Posteriormente responde a unas respuestas en inglés.
Finalmente se puede ver la ejecución de una interfaz gráfica a la que se puede acceder a través de localhost blablabla

## 1. Código

In [None]:
# Introducción documento "externo"
import requests
from bs4 import BeautifulSoup

web_link='https://towardsdatascience.com/3-business-skills-you-need-to-progress-your-data-science-career-in-2025-146f841d1a1e'

response = requests.get(web_link)
if response.status_code == 200:
    soup = BeautifulSoup(response.content, 'html.parser')
    text = soup.get_text(separator="\n", strip=True)



In [5]:
# Split del texto recibido
import langchain

print(langchain.__version__)

from langchain.text_splitter  import CharacterTextSplitter

text_splitter = CharacterTextSplitter(
    separator="\n",  
    chunk_size=800,  
    # chunk_overlap=200 
)

splits = text_splitter.split_text(text)
print(len(splits))

0.3.11
19


In [9]:
# Vectorizar
from langchain_huggingface import HuggingFaceEmbeddings

embeddings = HuggingFaceEmbeddings(model_name="sentence-transformers/all-mpnet-base-v2")

from langchain_community.vectorstores import Chroma

vector_store = Chroma.from_texts(
    texts=splits,
    collection_name="ds_career",
    embedding=embeddings,
    persist_directory="./chroma_ds_career",
)

retriever = vector_store.as_retriever()

In [11]:
# Ollama 
from langchain_core.output_parsers import StrOutputParser
from langchain.prompts import ChatPromptTemplate
from langchain_ollama.chat_models import ChatOllama
from langchain_core.runnables import RunnableLambda, RunnablePassthrough

template = """Answer the question based only on the following context:
{context}

Question: {question}
"""
prompt = ChatPromptTemplate.from_template(template)

ollama_llm = "llama3.2"
model_local = ChatOllama(model=ollama_llm)

chain = (
    {"context": retriever, "question": RunnablePassthrough()}
    | prompt
    | model_local
    | StrOutputParser()
)


## 2. Preguntas

In [13]:
chain.invoke("What would you do if you would like to progress in your data science career?")

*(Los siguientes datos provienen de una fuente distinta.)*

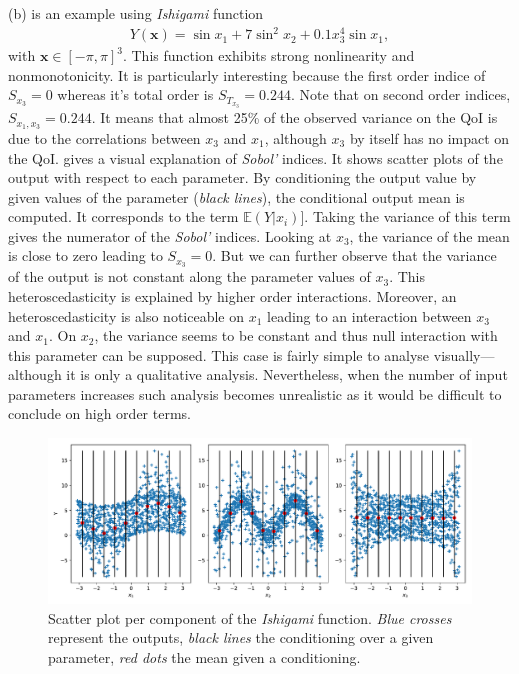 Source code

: (b) is an example using \textit{Ishigami} function~\cite{ishigami1990}
\begin{align}
Y(\mathbf{x}) = \sin x_1 + 7 \sin^2 x_2 + 0.1 x_3^4 \sin x_1,
\end{align}
\noindent with $\mathbf{x} \in [-\pi, \pi]^3$. This function exhibits strong nonlinearity and nonmonotonicity. It is particularly interesting because the first order indice of $S_{x_3} = 0$ whereas it's total order is $S_{T_{x_3}} = 0.244$. Note that on second order indices, $S_{x_1,x_3} = 0.244$. It means that almost 25\% of the observed variance on the QoI is due to the correlations between $x_3$ and $x_1$, although $x_3$ by itself has no impact on the QoI.  gives a visual explanation of \emph{Sobol'} indices. It shows scatter plots of the output with respect to each parameter. By conditioning the output value by given values of the parameter (\emph{black lines}), the conditional output mean is computed. It corresponds to the term $\mathbb{E}(Y|x_i)]$. Taking the variance of this term gives the numerator of the \emph{Sobol'} indices. Looking at $x_3$, the variance of the mean is close to zero leading to $S_{x_3} = 0$. But we can further observe that the variance of the output is not constant along the parameter values of $x_3$. This heteroscedasticity is explained by higher order interactions. Moreover, an heteroscedasticity is also noticeable on $x_1$ leading to an interaction between $x_3$ and $x_1$. On $x_2$, the variance seems to be constant and thus null interaction with this parameter can be supposed. This case is fairly simple to analyse visually---although it is only a qualitative analysis. Nevertheless, when the number of input parameters increases such analysis becomes unrealistic as it would be difficult to conclude on high order terms.

\begin{figure}[!h]
\centering
\includegraphics[width=\linewidth,keepaspectratio]{fig/literature/scatter_sobol.pdf}
\caption{Scatter plot per component of the \textit{Ishigami} function. \emph{Blue crosses} represent the outputs, \emph{black lines} the conditioning over a given parameter, \emph{red dots} the mean given a conditioning.}
\label{fig:scatter_sobol}
\end{figure}

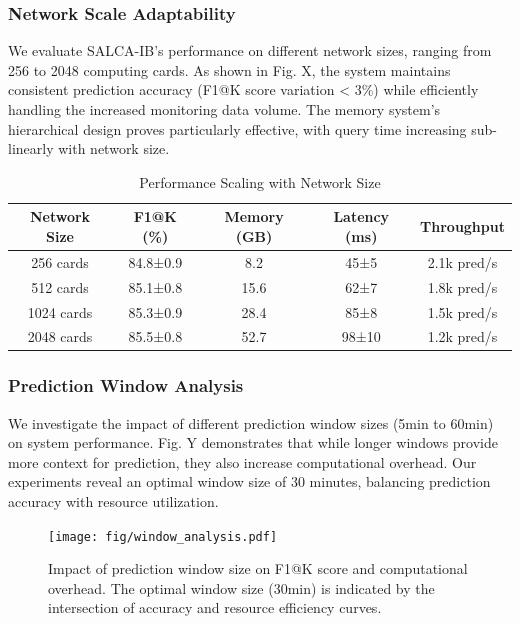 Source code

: \documentclass[conference]{IEEEtran}
\begin{document}
\subsubsection{Network Scale Adaptability}
We evaluate SALCA-IB's performance on different network sizes, ranging from 256 to 2048 computing cards. As shown in Fig. X, the system maintains consistent prediction accuracy (F1@K score variation < 3\%) while efficiently handling the increased monitoring data volume. The memory system's hierarchical design proves particularly effective, with query time increasing sub-linearly with network size.

\begin{table}[!t]
\caption{Performance Scaling with Network Size}
\label{tab:scale_network}
\renewcommand{\arraystretch}{1.2}
\begin{center}
\begin{tabular}{|c|c|c|c|c|}
\hline
\textbf{Network Size} & \textbf{F1@K (\%)} & \textbf{Memory (GB)} & \textbf{Latency (ms)} & \textbf{Throughput} \\
\hline
256 cards & 84.8±0.9 & 8.2 & 45±5 & 2.1k pred/s \\
512 cards & 85.1±0.8 & 15.6 & 62±7 & 1.8k pred/s \\
1024 cards & 85.3±0.9 & 28.4 & 85±8 & 1.5k pred/s \\
2048 cards & 85.5±0.8 & 52.7 & 98±10 & 1.2k pred/s \\
\hline
\end{tabular}
\end{center}
\end{table}

\subsubsection{Prediction Window Analysis}
We investigate the impact of different prediction window sizes (5min to 60min) on system performance. Fig. Y demonstrates that while longer windows provide more context for prediction, they also increase computational overhead. Our experiments reveal an optimal window size of 30 minutes, balancing prediction accuracy with resource utilization.

\begin{figure}[!t]
\centering
\texttt{[image: fig/window\_analysis.pdf]}
\caption{Impact of prediction window size on F1@K score and computational overhead. The optimal window size (30min) is indicated by the intersection of accuracy and resource efficiency curves.}
\label{fig:window_analysis}
\end{figure}
\end{document}
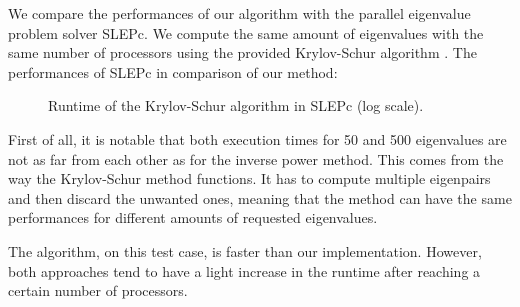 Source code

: We compare the performances of our algorithm with the parallel eigenvalue problem solver SLEPc.
We compute the same amount of eigenvalues with the same number of processors using the provided Krylov-Schur algorithm \cite{stewart_krylovschur_2002}.
The performances of SLEPc in comparison of our method:

\begin{figure}[H]
  \centering
  
  \caption{Runtime of the Krylov-Schur algorithm in SLEPc (log scale).}
\end{figure}

First of all, it is notable that both execution times for 50 and 500 eigenvalues are not as far from each other as for the inverse power method.
This comes from the way the Krylov-Schur method functions.
It has to compute multiple eigenpairs and then discard the unwanted ones, meaning that the method can have the same performances for different amounts of requested eigenvalues.

The algorithm, on this test case, is faster than our implementation.
However, both approaches tend to have a light increase in the runtime after reaching a certain number of processors.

'Based on the provided context, Dr. Varshita Sher mentions that "If you have been a data scientist for a while, sooner or later you’ll notice that your day-to-day has shifted from a VSCode-loving, research paper-reading, git-version-committing data scientist to a collaboration-driving, project-scoping, stakeholder-managing, and strategy-setting individual."\n\nIt can be inferred that to progress in a data science career, one needs to acquire "Business Skills" such as collaboration, project management, stakeholder management, and strategy setting.'

In [14]:
chain.invoke("Would you insult your boss if you wanted to improve in your data science career?")

"Based on the provided context, it does not appear that insulting one's boss would be a recommended approach for improving their data science career. The articles provided seem to focus on more general and professional advice, such as learning business skills like collaboration, project-scoping, stakeholder-managing, and strategy-setting, in order to progress in a data science career."

In [15]:
chain.invoke("Is it a good idea to be a good a communication?")

'Yes, according to the context, being a good communicator is considered a crucial skill for data scientists who take on leadership roles. It can help them effectively manage teams, pitch their products, communicate insights, motivate their team members, and even negotiate better pay and secure funding opportunities. With practice, achieving any skill, including communication skills, is possible.'

## 3. Creación GUI

In [19]:
def search_chroma(query, top_k):
    try:   
        results = vector_store.similarity_search(query, k=top_k)
        return chain.invoke(query)
    except Exception as e:
        return f"Error: {e}"

In [20]:
import gradio as gr
with gr.Blocks() as demo:
    gr.Markdown("### Chroma Database Search")
    
    with gr.Row():
        query_input = gr.Textbox(label="Enter Your Query", placeholder="Type your question here...")
        top_k_input = gr.Slider(1, 10, step=1, value=5, label="Number of Results")

    search_button = gr.Button("Search")
    output_box = gr.Textbox(label="Search Results", lines=15)

    # Bind the function to the Gradio UI
    search_button.click(fn=search_chroma, inputs=[query_input, top_k_input], outputs=output_box)

# Launch the App
demo.launch()

* Running on local URL:  http://127.0.0.1:7861

To create a public link, set `share=True` in `launch()`.